--- WHAT THIS TASK INVOLVES ---
State how many lines in the entries below hold the string "could", and give nothing besides that number.
Start of Block
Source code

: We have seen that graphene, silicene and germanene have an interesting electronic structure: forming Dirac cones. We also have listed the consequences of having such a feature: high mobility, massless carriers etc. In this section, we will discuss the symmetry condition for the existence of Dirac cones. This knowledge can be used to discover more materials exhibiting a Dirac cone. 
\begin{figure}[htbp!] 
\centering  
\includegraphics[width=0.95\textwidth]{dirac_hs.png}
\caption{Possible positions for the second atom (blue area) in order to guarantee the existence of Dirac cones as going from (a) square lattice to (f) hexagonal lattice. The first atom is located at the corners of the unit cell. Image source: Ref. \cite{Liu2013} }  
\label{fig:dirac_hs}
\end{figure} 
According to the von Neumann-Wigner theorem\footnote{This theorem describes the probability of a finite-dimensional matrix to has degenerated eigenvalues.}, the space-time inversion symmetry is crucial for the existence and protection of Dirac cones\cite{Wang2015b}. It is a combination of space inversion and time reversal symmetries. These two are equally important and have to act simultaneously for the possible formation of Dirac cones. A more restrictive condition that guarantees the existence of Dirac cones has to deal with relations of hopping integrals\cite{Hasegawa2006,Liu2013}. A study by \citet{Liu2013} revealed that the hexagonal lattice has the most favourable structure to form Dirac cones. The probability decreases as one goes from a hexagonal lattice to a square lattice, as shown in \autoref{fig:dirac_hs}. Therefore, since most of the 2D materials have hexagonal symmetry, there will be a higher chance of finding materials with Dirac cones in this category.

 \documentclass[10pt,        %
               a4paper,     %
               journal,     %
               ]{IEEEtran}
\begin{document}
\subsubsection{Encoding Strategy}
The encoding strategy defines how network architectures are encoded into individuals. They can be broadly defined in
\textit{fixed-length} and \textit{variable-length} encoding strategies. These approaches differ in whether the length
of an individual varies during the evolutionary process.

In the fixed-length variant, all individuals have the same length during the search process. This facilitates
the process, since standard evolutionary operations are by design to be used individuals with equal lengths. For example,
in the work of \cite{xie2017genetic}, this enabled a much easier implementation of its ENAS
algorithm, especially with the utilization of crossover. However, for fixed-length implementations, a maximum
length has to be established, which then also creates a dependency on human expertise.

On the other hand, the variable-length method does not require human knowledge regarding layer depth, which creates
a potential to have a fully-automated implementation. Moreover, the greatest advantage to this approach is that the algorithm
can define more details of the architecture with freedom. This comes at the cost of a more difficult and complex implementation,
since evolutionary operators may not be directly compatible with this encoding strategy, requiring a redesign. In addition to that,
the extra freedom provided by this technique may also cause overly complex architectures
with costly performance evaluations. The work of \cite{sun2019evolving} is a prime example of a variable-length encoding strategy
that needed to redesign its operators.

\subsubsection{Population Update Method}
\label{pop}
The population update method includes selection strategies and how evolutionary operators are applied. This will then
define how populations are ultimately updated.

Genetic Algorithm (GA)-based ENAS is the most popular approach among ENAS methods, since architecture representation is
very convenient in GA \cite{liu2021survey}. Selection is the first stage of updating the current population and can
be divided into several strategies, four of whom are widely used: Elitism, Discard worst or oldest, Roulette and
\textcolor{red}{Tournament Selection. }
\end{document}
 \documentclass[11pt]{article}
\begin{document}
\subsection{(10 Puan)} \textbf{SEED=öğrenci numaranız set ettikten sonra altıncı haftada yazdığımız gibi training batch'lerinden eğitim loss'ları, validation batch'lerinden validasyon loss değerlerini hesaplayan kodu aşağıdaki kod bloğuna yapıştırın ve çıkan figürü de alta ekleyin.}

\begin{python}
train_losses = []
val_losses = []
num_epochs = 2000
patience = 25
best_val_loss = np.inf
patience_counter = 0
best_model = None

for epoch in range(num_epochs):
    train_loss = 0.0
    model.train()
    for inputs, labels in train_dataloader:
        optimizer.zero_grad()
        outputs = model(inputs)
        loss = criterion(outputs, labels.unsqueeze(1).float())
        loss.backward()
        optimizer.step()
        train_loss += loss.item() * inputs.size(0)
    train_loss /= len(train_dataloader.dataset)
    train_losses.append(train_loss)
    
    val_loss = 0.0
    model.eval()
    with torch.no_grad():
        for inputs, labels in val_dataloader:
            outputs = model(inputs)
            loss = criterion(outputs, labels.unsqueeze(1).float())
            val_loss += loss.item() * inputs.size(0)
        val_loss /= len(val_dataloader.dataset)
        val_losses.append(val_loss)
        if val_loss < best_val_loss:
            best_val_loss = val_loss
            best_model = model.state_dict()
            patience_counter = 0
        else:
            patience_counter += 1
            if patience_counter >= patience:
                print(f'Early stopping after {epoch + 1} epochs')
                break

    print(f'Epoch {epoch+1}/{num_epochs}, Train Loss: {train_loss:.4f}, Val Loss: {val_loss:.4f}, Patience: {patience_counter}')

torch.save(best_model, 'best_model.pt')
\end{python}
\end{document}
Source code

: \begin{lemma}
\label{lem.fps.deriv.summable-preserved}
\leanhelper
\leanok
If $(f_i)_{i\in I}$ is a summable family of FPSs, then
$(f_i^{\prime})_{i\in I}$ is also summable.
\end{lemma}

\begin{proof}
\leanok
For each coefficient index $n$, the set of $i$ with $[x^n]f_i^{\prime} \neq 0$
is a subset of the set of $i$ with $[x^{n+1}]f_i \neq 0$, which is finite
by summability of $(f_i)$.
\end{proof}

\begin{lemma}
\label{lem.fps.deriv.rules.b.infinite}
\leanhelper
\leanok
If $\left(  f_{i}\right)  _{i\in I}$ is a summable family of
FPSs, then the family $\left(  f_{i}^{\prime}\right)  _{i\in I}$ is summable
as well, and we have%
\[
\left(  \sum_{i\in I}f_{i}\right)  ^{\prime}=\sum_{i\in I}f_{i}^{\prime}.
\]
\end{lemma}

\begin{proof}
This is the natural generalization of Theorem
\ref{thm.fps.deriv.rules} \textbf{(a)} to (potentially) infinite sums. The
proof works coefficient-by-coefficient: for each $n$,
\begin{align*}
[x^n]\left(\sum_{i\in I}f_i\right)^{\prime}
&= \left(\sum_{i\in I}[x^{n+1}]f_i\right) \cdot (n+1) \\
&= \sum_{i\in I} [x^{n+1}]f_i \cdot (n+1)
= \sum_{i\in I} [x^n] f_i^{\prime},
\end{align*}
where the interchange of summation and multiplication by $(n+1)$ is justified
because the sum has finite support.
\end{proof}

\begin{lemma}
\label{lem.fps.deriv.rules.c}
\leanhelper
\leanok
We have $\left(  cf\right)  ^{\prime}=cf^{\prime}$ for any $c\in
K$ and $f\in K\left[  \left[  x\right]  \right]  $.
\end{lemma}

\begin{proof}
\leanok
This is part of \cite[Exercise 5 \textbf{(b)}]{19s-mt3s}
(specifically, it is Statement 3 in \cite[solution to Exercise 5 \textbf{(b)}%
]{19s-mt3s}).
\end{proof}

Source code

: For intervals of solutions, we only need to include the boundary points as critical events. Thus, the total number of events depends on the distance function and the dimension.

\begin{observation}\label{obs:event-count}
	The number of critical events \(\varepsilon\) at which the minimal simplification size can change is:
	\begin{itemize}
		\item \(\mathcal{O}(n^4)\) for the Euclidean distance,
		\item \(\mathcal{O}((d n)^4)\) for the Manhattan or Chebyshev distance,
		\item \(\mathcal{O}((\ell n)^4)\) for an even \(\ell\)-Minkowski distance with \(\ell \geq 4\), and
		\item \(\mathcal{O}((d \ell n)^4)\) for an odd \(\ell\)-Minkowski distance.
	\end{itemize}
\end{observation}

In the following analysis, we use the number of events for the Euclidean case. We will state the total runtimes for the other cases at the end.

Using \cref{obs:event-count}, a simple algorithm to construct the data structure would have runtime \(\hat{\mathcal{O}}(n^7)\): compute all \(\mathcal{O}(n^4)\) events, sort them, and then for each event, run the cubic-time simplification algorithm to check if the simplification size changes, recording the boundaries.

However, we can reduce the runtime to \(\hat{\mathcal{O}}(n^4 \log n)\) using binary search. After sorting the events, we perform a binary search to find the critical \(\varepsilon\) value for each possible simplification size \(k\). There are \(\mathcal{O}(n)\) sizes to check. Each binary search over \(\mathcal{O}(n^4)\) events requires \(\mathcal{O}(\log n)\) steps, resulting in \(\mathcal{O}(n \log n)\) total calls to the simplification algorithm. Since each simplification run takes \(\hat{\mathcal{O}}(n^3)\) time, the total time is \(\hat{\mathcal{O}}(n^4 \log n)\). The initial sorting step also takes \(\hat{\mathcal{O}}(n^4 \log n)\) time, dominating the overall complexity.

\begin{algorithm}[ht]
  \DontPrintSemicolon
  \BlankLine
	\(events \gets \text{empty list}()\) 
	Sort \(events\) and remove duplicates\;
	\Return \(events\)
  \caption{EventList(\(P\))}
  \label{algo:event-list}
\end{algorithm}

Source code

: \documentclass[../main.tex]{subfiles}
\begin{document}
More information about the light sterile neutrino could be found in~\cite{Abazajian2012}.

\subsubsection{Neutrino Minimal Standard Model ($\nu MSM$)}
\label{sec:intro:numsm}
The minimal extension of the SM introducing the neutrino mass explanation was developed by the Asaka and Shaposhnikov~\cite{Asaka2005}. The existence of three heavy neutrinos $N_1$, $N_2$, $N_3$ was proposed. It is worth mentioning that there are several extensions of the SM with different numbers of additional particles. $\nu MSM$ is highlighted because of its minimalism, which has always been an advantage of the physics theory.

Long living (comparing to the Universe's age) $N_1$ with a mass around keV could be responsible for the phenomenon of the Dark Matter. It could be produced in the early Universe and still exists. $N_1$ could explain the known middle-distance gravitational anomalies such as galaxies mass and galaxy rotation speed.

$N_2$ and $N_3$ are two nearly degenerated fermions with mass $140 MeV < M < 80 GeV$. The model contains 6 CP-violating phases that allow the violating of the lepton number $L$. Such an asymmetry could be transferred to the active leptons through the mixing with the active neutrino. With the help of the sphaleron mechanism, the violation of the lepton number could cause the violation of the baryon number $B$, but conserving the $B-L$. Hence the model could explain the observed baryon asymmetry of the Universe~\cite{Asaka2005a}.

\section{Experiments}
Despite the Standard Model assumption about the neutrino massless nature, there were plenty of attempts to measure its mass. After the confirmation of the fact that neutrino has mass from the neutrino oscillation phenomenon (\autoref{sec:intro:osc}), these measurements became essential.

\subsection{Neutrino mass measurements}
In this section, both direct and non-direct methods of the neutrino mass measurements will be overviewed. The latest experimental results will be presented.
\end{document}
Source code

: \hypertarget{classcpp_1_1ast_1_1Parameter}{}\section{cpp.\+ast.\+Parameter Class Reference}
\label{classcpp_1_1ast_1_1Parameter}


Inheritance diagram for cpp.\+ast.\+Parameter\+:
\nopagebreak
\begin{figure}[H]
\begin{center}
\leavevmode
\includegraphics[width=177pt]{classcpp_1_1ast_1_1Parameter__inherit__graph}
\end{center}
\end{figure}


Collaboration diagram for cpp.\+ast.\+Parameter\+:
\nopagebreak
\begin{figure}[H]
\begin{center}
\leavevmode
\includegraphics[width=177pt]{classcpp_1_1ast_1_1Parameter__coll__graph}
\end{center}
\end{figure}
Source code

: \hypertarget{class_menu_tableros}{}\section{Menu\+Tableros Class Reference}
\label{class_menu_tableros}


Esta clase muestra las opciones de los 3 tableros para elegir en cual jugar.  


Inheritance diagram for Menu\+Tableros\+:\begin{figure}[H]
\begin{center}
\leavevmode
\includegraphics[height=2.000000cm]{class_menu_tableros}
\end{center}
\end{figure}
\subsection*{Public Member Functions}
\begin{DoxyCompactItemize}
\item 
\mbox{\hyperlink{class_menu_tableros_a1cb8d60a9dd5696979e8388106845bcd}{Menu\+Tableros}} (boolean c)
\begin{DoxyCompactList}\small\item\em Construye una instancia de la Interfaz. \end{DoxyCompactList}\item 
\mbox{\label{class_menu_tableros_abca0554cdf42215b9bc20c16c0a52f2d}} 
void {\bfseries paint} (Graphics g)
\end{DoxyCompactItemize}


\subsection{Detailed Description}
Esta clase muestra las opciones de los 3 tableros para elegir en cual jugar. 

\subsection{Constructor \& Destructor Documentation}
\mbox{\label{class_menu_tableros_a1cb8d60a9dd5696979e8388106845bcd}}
End of Block
--- EXERCISE RESULT ---
3